Généralement, quand les gens parlaient de chance, ils sous-entendaient l'aspect positif. Seulement, avec deux neveux complètement fascinés par les jeux de mots qui truffaient les mythes, les légendes et les histoires d'horreur en ingénierie et en informatique, la tenancière de café en était venue à nourrir une opinion pas mal réticente à l'égard du terme lui-même, quand il se présentait tout cru, tout nu, sans un déterminant placé devant pour plus de précisions.
Et maintenant, c'était la pensée se frayant inexorablement un chemin vers le devant de ses pensées, elle se retrouvait face à Daisy Potter, l'invitée Anglaise imprévue, l'autre tante maternelle de Tadashi et Hiro, toute crue, dépouillée de fard, potentiellement toxique pour sa vie future.

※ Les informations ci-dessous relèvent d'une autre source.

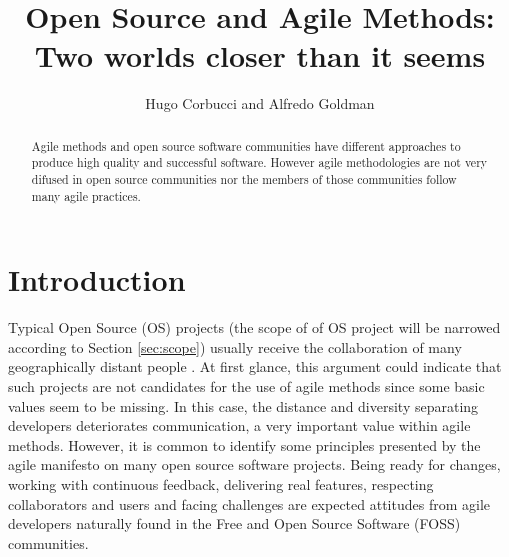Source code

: \documentclass[lnbip]{svmultln}
\begin{document}
\mainmatter

\title{Open Source and Agile Methods:\\Two worlds closer than it
  seems}


\author{Hugo Corbucci and Alfredo Goldman}



 
\maketitle

\begin{abstract}
  Agile methods and open source software communities have different
  approaches to produce high quality and successful software. However
  agile methodologies are not very difused in open source communities
  nor the members of those communities follow many agile
  practices.


\end{abstract}

\section{Introduction}

Typical Open Source (OS) projects (the scope of of OS project will be
narrowed according to Section \ref{sec:scope}) usually receive
the collaboration of many geographically distant people
\cite{report:dempsey1999}. At first glance, this argument could
indicate that such projects are not candidates for the use of agile
methods since some basic values seem to be missing. In this case, the
distance and diversity separating developers deteriorates
communication, a very important value within agile methods. However,
it is common to identify some principles presented by the agile
manifesto \cite{url:agilemanifesto} on many open source software
projects. Being ready for changes, working with continuous feedback,
delivering real features, respecting collaborators and users and
facing challenges are expected attitudes from agile developers
naturally found in the Free and Open Source Software (FOSS)
communities\cite{gabriel2005}.
\end{document}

Potentiellement une tante fantastique pour les garçons, et la perspective collait un brin la nausée à Cass, mais si la femme pouvait donner cela à ses neveux, ne serait-il pas monumentalement injuste de les en priver ?
D'autant que Hiro semblait déjà mûr pour lui traîner après. Oubliez les ascendants vulpins, le gamin ressemblait à un petit caneton brun ébouriffé, se dandinant après la première créature qu'il avait aperçue après être sorti de son œuf, tant pis si c'était le chat plutôt que maman canard.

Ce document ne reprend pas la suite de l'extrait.